This is what we expected for the transition to metallic hydrogen.
To show that it was, indeed, atomic metallic hydrogen, we measured the reflectance as a function of wavelength and fitted this to a Drude free-electron model of a metal to determine the plasma frequency. From the plasma frequency and the molar volume of the sample, we determined that the density of the electrons corresponded to one electron per atom—the mark of atomic metallic hydrogen.32 The Wigner and Huntington form of atomic metallic hydrogen was produced for the first time in the laboratory—and for the first time in the universe.
The dark hydrogen observed at high pressures, we speculated, came about when the electronic bandgap was closed, so that hydrogen became semiconducting and absorbed light via valence band transitions.33 We measured the integrated transmission in the infrared and showed that the sample was opaque in this region for pressures above 420 GPa. To determine the pressure, we used calibrated absorption lines in the infrared up to about 335 GPa. Thereafter, infrared absorption was difficult to measure as the sample darkened. Rather than use the shift of the diamond phonon in the stressed part of the diamond, which required laser power, we used an inhouse technique that we have maintained for years. Our DACs are equipped with strain gauges that measure the force or load applied to the gasket and sample. We have found that pressure is proportional to load, which in our case is proportional to the turn of a screw. In this way, we achieved 495 GPa. At this pressure, we measured the pressure using the diamond phonon scale: it agreed with our earlier determined pressure, and the diamonds survived.34
Our techniques did provoke a few critiques in the literature, all of them answered in detail.35 None challenged our claim to have observed the reflectance of metallic hydrogen. Some questions were raised with respect to our claim to have achieved pressures of ~500 GPa where others had failed. It is entirely reasonable that critics asked that our observation should be reproduced. Eremets et al. almost achieved this, attaining a pressure of 480 GPa and measuring electrical conductivity up to 440 GPa.36 We have analyzed their data and shown that the resistance of their sample was approaching metallic values as the pressure approached 500 GPa.37
We stand behind our experimental claim.
Recently, Loubeyre, Occelli, and Paul Dumas (LOD) studied a sample of hydrogen in the infrared using synchrotron radiation; they claim that, in all likelihood, they produced metallic hydrogen.38 LOD did not actually measure any metallic properties of their sample, such as reflectance and conductivity, and they reported a maximum pressure of 427 GPa.

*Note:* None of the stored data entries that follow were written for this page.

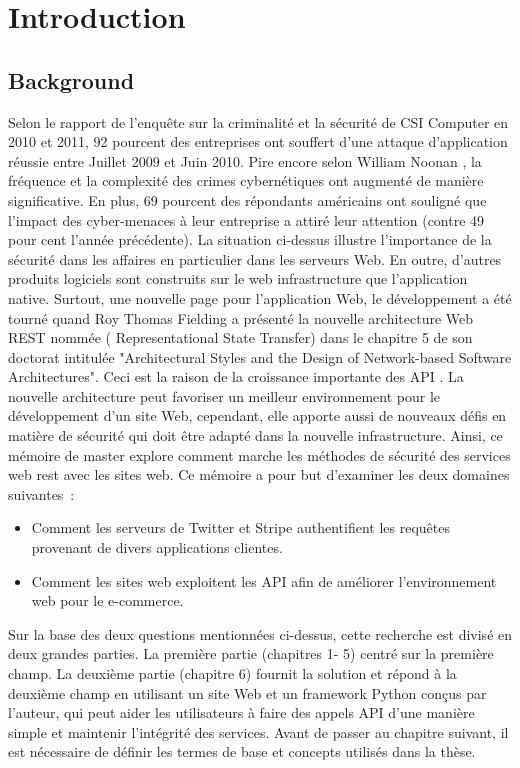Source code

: \chapter{Introduction}
\label{chp: chap1}

\section{Background}
Selon le rapport de l'enquête sur la criminalité et la sécurité de CSI Computer en 2010 et 2011, 92 pourcent des entreprises ont souffert d'une attaque d'application réussie entre Juillet 2009 et Juin 2010. Pire encore selon William Noonan \cite{14}, la fréquence et la complexité des crimes cybernétiques ont augmenté de manière significative. En plus, 69 pourcent des répondants américains ont souligné que l'impact des cyber-menaces à leur entreprise a attiré leur attention (contre 49 pour cent l'année précédente). La situation ci-dessus illustre l'importance de la sécurité dans les affaires en particulier dans les serveurs Web. En outre, d'autres produits logiciels sont construits sur le web infrastructure que l'application native. Surtout, une nouvelle page pour l'application Web,  le développement a été tourné quand Roy Thomas Fielding a présenté la nouvelle architecture  Web REST nommée ( Representational State Transfer) dans le chapitre 5 de son doctorat  intitulée "Architectural Styles and the Design of Network-based Software Architectures". Ceci est la raison de la croissance importante des API \cite{1}. La nouvelle architecture peut favoriser un meilleur environnement pour le développement d’un site Web, cependant, elle apporte aussi de nouveaux défis en matière de sécurité qui doit être adapté dans la nouvelle infrastructure. Ainsi, ce mémoire de master explore comment marche les méthodes de sécurité des services web rest avec les sites web.
Ce mémoire a pour but d'examiner les deux domaines suivantes :
\begin{itemize}
\item Comment les serveurs de Twitter et Stripe authentifient les requêtes provenant de divers applications clientes.
\item Comment les sites web exploitent les API afin de améliorer l'environnement web pour le e-commerce.
\end{itemize}
Sur la base des deux questions mentionnées ci-dessus, cette recherche est divisé en deux grandes parties. La première partie (chapitres 1- 5) centré sur la première champ. La deuxième partie (chapitre 6) fournit la solution et répond à la deuxième champ en utilisant un site Web et un framework Python conçus par l'auteur, qui peut aider les utilisateurs à faire des appels API d'une manière simple et maintenir l'intégrité des services.
Avant de passer au chapitre suivant, il est nécessaire de définir les termes de base et
concepts utilisés dans la thèse.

At this pressure, the integrated intensity of the infrared transmission goes to zero. Without further evidence, LOD claim that their sample is metallic molecular hydrogen due to the closure of the bandgap; thus not the Wigner–Huntington transition to atomic metallic, but molecular metallic. Blackening in the infrared is the same observation that we made earlier in our infrared measurements at around 420 GPa,39 and we speculated that the hydrogen was semiconducting. LOD’s observation is not a new result, but a confirmation of our own, albeit with a different interpretation. In their paper, LOD also state that the sample turns black in the visible region at 310 GPa, whereas in earlier papers they reported the same observation at 320 GPa and 300 GPa—a rather large variation of pressure for the blackening in different samples.40
A common practice in physics is to submit a paper to a journal and simultaneously post it on arXiv.41 In 2019, LOD posted an article on arXiv claiming to observe metallic hydrogen at a pressure of 427 GPa.42 We found this paper flawed and posted a comment to that effect.43 LOD’s paper went through peer review and was eventually published with a change in the title to “…Probable [emphasis added] Transition to Metal Hydrogen.”44 In analyzing their revised paper, we still encountered problems. LOD neglect to measure any properties of hydrogen, such as reflectance, that could be interpreted in terms of metallization. Their samples are quite small, around 5 microns across. They observe hydrogen to become black in the visible region at 310 GPa and nontransmitting in the near-infrared region at 427 GPa: it is this they claim as metallic molecular hydrogen. Using data from Eremets et al. who claim hydrogen may be semimetallic,45 LOD estimate the plasma frequency to be smaller than 0.1 eV, which is in the infrared (wavelength ~12 microns). According to the Drude free-electron model, a metal becomes transparent at frequencies higher than the plasma frequency.46 Transmission through metals above the plasma frequency is not unusual: years ago high-pressure xenon was observed to be semimetallic and it transmitted light in the visible.47
If LOD’s interpretation is correct, their sample should be transparent in the visible region.48 Their sample is black and nontransparent, even at lower pressures. There are further problems. It is remarkable that LOD did not measure the reflectance of their sample in the visible and infrared regions, since this could establish their case. They base their claim of metallization on someone else’s work: the assertion of hydrogen being a semimetal by Eremets et al. who measured the electrical resistivity—that is, the inverse of conductivity—of their sample at high pressure and down to low temperature.49 In an earlier study, Eremets et al. studied metallization of xenon down to temperatures of 27 mK.50 They correctly stated that the condition for metallization is dR/dT > 0 in the limit T → 0 K, where R is resistivity and T is temperature.51 In Eremets et al.’s study of hydrogen, the resistance has a negative slope: dR/dT < 0 as T → 0 K,52 yet they claim that hydrogen is semimetallic in this regime.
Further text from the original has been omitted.